▸ PROBLEM TO WORK ON: Write the entries below out again in full. Match every character.

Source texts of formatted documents
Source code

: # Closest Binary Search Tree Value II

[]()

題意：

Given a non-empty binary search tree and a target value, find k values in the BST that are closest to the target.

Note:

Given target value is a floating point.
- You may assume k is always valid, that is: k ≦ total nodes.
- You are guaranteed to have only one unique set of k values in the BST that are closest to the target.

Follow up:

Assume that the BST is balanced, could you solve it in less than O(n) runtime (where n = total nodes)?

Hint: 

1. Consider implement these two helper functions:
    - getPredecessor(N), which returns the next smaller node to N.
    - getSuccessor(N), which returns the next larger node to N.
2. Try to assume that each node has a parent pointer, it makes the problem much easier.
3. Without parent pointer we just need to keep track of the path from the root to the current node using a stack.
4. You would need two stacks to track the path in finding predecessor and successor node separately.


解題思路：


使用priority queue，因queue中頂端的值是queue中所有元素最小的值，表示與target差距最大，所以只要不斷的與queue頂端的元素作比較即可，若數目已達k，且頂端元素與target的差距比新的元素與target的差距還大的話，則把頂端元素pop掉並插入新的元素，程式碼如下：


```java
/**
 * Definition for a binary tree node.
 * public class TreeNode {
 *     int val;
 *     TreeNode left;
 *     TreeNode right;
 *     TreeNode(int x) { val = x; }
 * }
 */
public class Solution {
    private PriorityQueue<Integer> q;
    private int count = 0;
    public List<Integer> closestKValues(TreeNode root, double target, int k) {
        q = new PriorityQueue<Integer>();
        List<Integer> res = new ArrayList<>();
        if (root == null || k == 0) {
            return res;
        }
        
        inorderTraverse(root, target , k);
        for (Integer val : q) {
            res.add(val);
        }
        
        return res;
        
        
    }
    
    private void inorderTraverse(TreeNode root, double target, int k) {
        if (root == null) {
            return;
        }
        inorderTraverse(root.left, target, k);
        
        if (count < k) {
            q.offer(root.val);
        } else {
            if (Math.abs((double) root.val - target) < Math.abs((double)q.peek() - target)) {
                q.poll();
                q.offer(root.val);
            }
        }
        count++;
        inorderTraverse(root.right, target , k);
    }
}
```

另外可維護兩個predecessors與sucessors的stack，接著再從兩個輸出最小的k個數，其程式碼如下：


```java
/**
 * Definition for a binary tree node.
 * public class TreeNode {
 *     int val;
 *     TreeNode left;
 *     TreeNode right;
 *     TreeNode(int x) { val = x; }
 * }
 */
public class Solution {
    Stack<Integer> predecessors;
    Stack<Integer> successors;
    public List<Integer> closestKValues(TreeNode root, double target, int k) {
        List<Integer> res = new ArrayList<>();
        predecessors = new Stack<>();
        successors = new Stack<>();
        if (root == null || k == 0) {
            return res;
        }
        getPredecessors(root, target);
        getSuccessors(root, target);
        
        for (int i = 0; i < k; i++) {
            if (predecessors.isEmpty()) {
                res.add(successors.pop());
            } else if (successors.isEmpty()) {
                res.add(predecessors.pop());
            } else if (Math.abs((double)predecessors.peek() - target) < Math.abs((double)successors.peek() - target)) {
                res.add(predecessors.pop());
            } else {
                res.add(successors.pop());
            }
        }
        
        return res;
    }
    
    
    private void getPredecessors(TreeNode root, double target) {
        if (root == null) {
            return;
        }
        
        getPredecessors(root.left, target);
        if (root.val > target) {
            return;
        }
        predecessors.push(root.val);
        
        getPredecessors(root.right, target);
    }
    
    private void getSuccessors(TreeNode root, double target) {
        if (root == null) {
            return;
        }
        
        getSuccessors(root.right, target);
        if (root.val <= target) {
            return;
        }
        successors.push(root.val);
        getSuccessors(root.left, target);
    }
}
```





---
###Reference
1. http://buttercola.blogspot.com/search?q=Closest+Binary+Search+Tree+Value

▸ THE ANSWER:
Source code

: # Closest Binary Search Tree Value II

[]()

題意：

Given a non-empty binary search tree and a target value, find k values in the BST that are closest to the target.

Note:

Given target value is a floating point.
- You may assume k is always valid, that is: k ≦ total nodes.
- You are guaranteed to have only one unique set of k values in the BST that are closest to the target.

Follow up:

Assume that the BST is balanced, could you solve it in less than O(n) runtime (where n = total nodes)?

Hint: 

1. Consider implement these two helper functions:
    - getPredecessor(N), which returns the next smaller node to N.
    - getSuccessor(N), which returns the next larger node to N.
2. Try to assume that each node has a parent pointer, it makes the problem much easier.
3. Without parent pointer we just need to keep track of the path from the root to the current node using a stack.
4. You would need two stacks to track the path in finding predecessor and successor node separately.


解題思路：


使用priority queue，因queue中頂端的值是queue中所有元素最小的值，表示與target差距最大，所以只要不斷的與queue頂端的元素作比較即可，若數目已達k，且頂端元素與target的差距比新的元素與target的差距還大的話，則把頂端元素pop掉並插入新的元素，程式碼如下：


```java
/**
 * Definition for a binary tree node.
 * public class TreeNode {
 *     int val;
 *     TreeNode left;
 *     TreeNode right;
 *     TreeNode(int x) { val = x; }
 * }
 */
public class Solution {
    private PriorityQueue<Integer> q;
    private int count = 0;
    public List<Integer> closestKValues(TreeNode root, double target, int k) {
        q = new PriorityQueue<Integer>();
        List<Integer> res = new ArrayList<>();
        if (root == null || k == 0) {
            return res;
        }
        
        inorderTraverse(root, target , k);
        for (Integer val : q) {
            res.add(val);
        }
        
        return res;
        
        
    }
    
    private void inorderTraverse(TreeNode root, double target, int k) {
        if (root == null) {
            return;
        }
        inorderTraverse(root.left, target, k);
        
        if (count < k) {
            q.offer(root.val);
        } else {
            if (Math.abs((double) root.val - target) < Math.abs((double)q.peek() - target)) {
                q.poll();
                q.offer(root.val);
            }
        }
        count++;
        inorderTraverse(root.right, target , k);
    }
}
```

另外可維護兩個predecessors與sucessors的stack，接著再從兩個輸出最小的k個數，其程式碼如下：


```java
/**
 * Definition for a binary tree node.
 * public class TreeNode {
 *     int val;
 *     TreeNode left;
 *     TreeNode right;
 *     TreeNode(int x) { val = x; }
 * }
 */
public class Solution {
    Stack<Integer> predecessors;
    Stack<Integer> successors;
    public List<Integer> closestKValues(TreeNode root, double target, int k) {
        List<Integer> res = new ArrayList<>();
        predecessors = new Stack<>();
        successors = new Stack<>();
        if (root == null || k == 0) {
            return res;
        }
        getPredecessors(root, target);
        getSuccessors(root, target);
        
        for (int i = 0; i < k; i++) {
            if (predecessors.isEmpty()) {
                res.add(successors.pop());
            } else if (successors.isEmpty()) {
                res.add(predecessors.pop());
            } else if (Math.abs((double)predecessors.peek() - target) < Math.abs((double)successors.peek() - target)) {
                res.add(predecessors.pop());
            } else {
                res.add(successors.pop());
            }
        }
        
        return res;
    }
    
    
    private void getPredecessors(TreeNode root, double target) {
        if (root == null) {
            return;
        }
        
        getPredecessors(root.left, target);
        if (root.val > target) {
            return;
        }
        predecessors.push(root.val);
        
        getPredecessors(root.right, target);
    }
    
    private void getSuccessors(TreeNode root, double target) {
        if (root == null) {
            return;
        }
        
        getSuccessors(root.right, target);
        if (root.val <= target) {
            return;
        }
        successors.push(root.val);
        getSuccessors(root.left, target);
    }
}
```





---
###Reference
1. http://buttercola.blogspot.com/search?q=Closest+Binary+Search+Tree+Value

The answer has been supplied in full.